Sarbanes: Work to Raise Total Funding in TEA 
                  21 Reauthorization
                  
                  This Week in Passenger Transport
                  During the June 10 opening General Session of the APTA 
                  Commuter Rail/Rail Transit Conference in Baltimore, U.S. Sen. 
                  Paul Sarbanes (D-Md.) said he believes efforts to reauthorize 
                  the Transportation Equity Act for the 21st Century 
                  should focus on expanding the pot of money to provide a 
                  greater investment in infrastructure, rather than causing all 
                  modes of surface transportation to struggle for limited 
                  funds.
                  "We shouldnt pit rail against bus, new against existing 
                  systems," he said. "We have to make the basic case for 
                  expanding the effort, and fight for greater resources."
                  Sarbanes, chairman of the Senate Banking, Housing and Urban 
                  Affairs Committee, which has jurisdiction over TEA 21 
                  reauthorization, pointed to the transit communitys "great job" 
                  in 1998: its efforts preceding the expiration of the 
                  Intermodal Surface Transportation Act that led to the passage 
                  of TEA 21. For most of the past 50 years, he noted, federal 
                  transportation programs primarily referred to roads, until the 
                  passage of ISTEA in 1991 and, subsequently, TEA 21.
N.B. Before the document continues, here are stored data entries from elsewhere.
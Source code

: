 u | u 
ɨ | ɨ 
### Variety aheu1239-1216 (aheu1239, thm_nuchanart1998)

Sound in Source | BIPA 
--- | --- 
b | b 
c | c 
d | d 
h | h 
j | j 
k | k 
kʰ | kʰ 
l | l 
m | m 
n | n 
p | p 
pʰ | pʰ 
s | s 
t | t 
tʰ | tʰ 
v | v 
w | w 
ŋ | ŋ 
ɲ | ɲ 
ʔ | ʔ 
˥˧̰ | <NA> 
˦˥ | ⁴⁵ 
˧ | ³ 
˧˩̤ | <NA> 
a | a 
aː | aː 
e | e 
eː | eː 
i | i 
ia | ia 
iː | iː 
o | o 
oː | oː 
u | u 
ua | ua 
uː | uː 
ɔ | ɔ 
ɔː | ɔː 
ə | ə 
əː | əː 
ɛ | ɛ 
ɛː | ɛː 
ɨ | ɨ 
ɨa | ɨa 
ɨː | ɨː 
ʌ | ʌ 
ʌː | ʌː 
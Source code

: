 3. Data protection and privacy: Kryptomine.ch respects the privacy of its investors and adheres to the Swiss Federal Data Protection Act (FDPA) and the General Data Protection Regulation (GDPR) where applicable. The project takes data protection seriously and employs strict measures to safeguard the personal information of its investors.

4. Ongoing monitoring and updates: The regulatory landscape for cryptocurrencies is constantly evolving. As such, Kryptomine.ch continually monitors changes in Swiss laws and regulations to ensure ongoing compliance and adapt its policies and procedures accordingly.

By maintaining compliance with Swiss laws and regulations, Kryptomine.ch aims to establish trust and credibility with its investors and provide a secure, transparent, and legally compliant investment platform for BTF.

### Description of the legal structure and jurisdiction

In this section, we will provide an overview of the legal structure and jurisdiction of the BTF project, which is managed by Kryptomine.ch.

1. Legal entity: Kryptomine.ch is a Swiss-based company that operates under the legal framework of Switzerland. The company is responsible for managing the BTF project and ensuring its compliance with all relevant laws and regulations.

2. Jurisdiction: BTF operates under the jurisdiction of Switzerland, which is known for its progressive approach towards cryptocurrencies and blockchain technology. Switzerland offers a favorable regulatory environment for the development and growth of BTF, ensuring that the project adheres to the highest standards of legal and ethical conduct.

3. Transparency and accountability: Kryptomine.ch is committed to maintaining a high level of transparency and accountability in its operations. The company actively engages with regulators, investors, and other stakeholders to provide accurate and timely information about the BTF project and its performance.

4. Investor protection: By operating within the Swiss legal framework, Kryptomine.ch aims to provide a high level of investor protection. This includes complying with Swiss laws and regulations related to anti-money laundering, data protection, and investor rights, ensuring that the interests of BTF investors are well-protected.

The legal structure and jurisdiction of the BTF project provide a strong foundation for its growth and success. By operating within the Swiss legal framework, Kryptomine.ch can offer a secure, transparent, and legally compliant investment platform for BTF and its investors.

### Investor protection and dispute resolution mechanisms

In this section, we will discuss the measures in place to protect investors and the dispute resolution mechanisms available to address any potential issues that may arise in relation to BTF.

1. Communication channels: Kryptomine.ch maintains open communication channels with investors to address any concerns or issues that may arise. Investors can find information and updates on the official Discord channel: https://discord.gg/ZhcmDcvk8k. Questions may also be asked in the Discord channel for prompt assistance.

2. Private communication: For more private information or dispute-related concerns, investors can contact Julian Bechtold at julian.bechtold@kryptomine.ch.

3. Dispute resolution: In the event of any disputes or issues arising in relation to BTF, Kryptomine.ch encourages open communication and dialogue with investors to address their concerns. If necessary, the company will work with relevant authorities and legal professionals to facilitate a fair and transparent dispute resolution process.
                  Another concern Sarbanes cited was the effort to change the 
                  federal-local funding match for public transportation projects 
                  from the current 80-20 to 50-50, while retaining the 80 
                  percent federal level for highways. "Its important to maintain 
                  parity," the senator said. "They shouldnt change the 
                  percentages, but if they do, they should change them equally 
                  for all modes."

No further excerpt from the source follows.